Il me semble donc qu’il faut maintenant faire preuve de responsabilité et ne pas voter, à travers cet article, des mesures qui seraient, vous le savez bien, juridiquement très fragiles et économiquement peu justifiées.
Mesdames, messieurs les sénateurs, nous avons le même objectif et j’ai pris des engagements très forts devant vous ; aussi, je vous encourage à supprimer cette disposition.
Mme la présidente. Je mets aux voix l'article 5 bis.
(L'article 5 bis est adopté.)
Article 6 (réservé)
Mme la présidente. Je rappelle que l’article 6 a été réservé jusqu'après l’article 7
Article additionnel après l’article 6
Mme la présidente. L'amendement n° 14, présenté par Mme Morin-Desailly, au nom de la commission de la culture, est ainsi libellé :
Après l’article 6
Insérer un article additionnel ainsi rédigé :
La seconde phrase du cinquième alinéa de l’article 42-3 de la même loi est complétée par les mots : « et est délivré en tenant compte du respect par l’éditeur, lors des deux années précédant l’année de la demande d’agrément, de ses obligations conventionnelles relatives à la programmation du service ».

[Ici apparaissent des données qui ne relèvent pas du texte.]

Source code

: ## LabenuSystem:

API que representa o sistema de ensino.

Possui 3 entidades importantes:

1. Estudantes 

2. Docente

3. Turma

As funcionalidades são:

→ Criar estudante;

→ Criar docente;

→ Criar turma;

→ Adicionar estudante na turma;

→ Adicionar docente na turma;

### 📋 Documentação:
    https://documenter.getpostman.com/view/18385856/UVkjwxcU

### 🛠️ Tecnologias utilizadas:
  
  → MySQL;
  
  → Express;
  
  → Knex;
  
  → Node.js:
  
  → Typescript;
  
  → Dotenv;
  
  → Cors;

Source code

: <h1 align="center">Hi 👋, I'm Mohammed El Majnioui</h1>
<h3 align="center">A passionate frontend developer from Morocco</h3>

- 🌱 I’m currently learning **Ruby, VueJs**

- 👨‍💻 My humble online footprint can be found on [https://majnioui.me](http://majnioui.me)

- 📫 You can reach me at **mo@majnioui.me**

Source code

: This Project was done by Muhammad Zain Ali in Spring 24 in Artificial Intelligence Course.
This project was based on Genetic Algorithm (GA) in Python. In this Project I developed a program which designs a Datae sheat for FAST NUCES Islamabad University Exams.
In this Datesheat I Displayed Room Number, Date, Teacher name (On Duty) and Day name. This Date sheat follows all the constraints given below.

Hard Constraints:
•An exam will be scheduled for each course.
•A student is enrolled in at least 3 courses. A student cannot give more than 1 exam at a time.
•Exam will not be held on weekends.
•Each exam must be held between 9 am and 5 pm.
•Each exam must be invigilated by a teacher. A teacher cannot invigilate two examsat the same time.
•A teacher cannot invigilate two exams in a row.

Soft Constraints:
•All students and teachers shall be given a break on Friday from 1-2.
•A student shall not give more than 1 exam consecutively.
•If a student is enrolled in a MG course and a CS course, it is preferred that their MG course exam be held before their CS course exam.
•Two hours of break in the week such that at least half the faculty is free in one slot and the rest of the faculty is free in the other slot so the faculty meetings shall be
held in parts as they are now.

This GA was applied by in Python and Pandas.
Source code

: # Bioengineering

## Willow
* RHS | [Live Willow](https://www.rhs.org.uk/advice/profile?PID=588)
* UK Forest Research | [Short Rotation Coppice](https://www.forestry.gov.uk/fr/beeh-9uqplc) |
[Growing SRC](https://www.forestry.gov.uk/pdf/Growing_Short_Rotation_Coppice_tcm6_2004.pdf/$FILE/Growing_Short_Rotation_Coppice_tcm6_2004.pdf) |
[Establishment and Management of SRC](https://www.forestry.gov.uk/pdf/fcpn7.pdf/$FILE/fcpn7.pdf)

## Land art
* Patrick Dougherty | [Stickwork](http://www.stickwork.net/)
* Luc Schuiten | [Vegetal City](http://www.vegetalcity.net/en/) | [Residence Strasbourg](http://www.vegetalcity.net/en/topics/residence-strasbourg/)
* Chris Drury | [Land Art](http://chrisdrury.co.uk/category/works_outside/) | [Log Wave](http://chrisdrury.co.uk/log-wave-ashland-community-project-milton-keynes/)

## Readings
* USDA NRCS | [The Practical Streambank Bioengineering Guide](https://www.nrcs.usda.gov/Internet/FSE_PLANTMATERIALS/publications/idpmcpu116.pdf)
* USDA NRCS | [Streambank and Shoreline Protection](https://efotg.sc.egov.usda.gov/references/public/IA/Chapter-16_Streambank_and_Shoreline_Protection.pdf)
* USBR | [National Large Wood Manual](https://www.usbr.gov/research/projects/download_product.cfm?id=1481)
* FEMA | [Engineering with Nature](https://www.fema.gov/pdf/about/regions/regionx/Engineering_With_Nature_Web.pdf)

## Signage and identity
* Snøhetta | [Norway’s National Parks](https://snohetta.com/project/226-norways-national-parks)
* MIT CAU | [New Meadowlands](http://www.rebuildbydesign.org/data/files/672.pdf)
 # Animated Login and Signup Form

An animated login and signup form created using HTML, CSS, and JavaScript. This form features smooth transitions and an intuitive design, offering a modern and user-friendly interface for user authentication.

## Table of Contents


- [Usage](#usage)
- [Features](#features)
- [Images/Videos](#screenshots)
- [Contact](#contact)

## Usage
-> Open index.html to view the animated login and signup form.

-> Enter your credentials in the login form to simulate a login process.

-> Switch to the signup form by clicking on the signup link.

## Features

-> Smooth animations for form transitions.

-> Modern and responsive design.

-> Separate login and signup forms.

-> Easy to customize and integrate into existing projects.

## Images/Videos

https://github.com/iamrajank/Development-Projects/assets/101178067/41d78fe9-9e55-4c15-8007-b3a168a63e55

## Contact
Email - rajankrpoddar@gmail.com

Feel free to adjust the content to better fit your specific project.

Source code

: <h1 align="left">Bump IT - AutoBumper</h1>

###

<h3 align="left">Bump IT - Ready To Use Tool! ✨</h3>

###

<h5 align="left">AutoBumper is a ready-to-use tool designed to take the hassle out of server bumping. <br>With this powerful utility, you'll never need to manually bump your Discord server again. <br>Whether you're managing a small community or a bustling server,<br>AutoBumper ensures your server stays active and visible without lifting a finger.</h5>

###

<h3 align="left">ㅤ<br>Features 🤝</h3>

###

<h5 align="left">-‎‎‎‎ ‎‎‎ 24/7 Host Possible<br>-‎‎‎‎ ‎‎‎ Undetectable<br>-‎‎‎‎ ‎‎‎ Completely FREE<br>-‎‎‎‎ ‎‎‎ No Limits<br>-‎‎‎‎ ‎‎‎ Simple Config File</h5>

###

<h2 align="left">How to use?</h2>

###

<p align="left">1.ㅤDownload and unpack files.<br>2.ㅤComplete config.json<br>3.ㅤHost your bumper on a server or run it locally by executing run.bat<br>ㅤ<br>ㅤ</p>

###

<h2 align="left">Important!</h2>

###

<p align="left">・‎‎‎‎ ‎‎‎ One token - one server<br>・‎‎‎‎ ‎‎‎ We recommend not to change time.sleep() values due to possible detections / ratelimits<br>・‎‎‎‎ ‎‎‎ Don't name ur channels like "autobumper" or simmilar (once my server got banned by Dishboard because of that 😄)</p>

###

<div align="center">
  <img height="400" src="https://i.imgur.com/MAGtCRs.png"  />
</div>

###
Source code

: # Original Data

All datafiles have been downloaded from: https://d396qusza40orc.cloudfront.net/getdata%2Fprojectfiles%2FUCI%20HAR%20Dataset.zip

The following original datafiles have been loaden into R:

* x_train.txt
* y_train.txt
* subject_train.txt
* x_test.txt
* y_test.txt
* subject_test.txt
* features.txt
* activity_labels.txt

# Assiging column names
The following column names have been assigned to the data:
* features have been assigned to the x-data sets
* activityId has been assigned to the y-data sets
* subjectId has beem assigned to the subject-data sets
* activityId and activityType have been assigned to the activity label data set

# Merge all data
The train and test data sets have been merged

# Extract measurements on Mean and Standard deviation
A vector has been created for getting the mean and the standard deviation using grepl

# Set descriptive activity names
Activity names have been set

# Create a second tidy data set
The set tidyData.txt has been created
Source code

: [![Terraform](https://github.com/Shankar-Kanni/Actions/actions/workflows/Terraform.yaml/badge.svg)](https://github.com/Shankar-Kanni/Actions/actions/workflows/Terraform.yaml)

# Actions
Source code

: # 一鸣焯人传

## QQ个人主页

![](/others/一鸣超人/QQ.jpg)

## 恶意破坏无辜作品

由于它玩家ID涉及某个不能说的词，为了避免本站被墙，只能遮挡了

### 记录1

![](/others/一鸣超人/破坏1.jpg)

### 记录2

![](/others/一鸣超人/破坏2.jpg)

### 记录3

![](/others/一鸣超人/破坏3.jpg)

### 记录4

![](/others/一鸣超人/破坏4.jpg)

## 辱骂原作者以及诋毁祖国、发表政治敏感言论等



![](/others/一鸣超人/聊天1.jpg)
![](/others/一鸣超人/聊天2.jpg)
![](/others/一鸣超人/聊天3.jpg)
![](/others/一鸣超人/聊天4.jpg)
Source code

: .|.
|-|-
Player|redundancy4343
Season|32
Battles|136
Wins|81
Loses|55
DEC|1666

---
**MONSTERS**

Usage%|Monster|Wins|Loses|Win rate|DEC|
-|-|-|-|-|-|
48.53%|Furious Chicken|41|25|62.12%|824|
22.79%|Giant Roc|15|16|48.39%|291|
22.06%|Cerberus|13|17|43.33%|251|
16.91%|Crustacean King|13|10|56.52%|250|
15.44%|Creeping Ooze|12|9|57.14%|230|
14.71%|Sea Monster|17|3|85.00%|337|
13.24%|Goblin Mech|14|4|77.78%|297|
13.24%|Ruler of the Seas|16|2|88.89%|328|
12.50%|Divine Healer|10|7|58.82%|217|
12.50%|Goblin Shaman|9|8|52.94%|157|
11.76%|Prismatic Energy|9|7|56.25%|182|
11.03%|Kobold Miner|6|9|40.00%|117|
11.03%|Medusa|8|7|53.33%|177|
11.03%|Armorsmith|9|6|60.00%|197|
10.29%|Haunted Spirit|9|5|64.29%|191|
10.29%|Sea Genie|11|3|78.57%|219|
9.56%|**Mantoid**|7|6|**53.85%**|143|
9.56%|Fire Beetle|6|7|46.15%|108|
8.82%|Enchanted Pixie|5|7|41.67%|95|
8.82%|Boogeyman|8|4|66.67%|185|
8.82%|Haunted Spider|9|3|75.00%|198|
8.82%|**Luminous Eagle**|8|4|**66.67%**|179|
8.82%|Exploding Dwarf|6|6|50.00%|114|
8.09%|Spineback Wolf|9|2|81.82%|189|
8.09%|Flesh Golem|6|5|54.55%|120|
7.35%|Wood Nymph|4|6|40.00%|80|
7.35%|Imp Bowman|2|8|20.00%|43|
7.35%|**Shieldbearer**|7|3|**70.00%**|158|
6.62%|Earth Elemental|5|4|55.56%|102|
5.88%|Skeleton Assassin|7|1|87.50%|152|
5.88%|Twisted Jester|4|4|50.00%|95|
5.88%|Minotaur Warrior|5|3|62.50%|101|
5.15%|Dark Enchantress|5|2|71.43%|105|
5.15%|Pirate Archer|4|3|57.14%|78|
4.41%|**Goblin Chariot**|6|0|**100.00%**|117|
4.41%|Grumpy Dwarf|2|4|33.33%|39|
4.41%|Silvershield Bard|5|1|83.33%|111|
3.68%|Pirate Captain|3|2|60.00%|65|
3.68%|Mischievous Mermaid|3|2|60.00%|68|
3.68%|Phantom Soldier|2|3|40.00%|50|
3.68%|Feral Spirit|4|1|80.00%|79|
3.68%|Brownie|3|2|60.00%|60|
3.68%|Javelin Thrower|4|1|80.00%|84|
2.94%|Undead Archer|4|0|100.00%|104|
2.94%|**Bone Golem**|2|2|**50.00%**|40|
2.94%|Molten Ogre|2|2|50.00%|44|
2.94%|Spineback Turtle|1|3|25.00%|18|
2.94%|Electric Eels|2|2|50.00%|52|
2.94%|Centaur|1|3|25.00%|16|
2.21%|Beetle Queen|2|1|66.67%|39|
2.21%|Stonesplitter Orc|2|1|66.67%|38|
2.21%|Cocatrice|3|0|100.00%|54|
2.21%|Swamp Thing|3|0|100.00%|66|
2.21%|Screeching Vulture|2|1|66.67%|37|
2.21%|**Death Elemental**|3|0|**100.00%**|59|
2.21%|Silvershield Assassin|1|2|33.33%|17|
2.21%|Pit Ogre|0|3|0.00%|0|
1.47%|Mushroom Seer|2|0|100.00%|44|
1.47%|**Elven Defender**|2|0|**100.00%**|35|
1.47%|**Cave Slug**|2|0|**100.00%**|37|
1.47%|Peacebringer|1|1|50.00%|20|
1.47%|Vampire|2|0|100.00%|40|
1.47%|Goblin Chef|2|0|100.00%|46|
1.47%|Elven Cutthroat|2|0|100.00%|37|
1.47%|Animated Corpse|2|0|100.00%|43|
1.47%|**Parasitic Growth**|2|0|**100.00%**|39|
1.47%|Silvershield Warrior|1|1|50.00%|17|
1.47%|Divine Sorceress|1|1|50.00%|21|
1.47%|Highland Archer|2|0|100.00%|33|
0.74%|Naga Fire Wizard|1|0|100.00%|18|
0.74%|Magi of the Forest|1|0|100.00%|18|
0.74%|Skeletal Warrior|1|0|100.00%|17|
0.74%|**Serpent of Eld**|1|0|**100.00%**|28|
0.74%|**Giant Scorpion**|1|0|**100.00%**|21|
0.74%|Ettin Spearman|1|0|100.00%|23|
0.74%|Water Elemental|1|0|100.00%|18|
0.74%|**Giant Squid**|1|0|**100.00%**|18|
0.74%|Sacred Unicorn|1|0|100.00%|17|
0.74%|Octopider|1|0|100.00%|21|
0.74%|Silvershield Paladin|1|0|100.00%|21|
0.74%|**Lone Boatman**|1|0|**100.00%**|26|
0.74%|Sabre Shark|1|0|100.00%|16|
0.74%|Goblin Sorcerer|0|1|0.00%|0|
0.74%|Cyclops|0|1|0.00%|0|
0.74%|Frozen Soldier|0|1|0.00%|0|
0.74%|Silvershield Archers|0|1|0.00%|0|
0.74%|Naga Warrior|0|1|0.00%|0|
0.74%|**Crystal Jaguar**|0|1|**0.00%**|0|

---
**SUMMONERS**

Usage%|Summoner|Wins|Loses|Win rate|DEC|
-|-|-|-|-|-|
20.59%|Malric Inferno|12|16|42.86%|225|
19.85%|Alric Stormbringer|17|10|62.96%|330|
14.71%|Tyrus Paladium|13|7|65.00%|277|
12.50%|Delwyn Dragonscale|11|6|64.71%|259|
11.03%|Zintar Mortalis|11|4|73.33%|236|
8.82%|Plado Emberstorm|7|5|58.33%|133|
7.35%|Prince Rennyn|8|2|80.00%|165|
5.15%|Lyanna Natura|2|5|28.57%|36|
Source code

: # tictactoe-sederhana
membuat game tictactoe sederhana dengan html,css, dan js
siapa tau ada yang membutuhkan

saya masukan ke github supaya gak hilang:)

La parole est à Mme la rapporteur.
Mme Catherine Morin-Desailly, rapporteur. Mes chers collègues, vous le savez, le CSA doit donner son agrément lors de la cession d’une chaîne de la TNT. Cet agrément est accordé sur la base d’une étude d’impact dans laquelle sont examinées les conséquences du rachat pour le secteur de l’audiovisuel, notamment s’agissant du marché publicitaire.
En l’état de la législation, le CSA ne peut refuser cet agrément au motif que le propriétaire de la chaîne n’aurait pas respecté ses obligations en matière d’investissement dans la création audiovisuelle, malgré les engagements qu’il avait pris lorsqu’il a reçu à titre gratuit une fréquence dont l’État s’est dépossédé.
Vous le savez, nous menons cette réflexion parce que l’épisode de la vente de la chaîne Numéro 23 a montré qu’il existait une faiblesse dans le droit applicable.
Le présent amendement prévoit donc de corriger le dispositif et de compléter les dispositions adoptées par l’Assemblée nationale selon lesquelles les nouveaux entrants ne sont pas prioritaires dans l’octroi des fréquences gratuites.
M. Bruno Sido, rapporteur pour avis de la commission des affaires économiques. Très bien !
Mme la présidente. Quel est l’avis du Gouvernement ?
Mme Fleur Pellerin, ministre. Je comprends très bien votre intention, madame la rapporteur ; il me semble néanmoins que nous nous éloignons un peu de la règle que nous nous sommes fixée tendant à restreindre nos débats à l’objet de cette proposition de loi. Ce n’est en effet pas tout à fait le cas avec cet amendement.
Par ailleurs, vous êtes à l’origine d’un amendement dans le projet de loi pour la croissance, l’activité et l’égalité des chances économiques qui tendait à lutter fiscalement contre la spéculation en cas de vente de chaînes de la TNT.
Je m’en remets donc à la sagesse de la Haute Assemblée.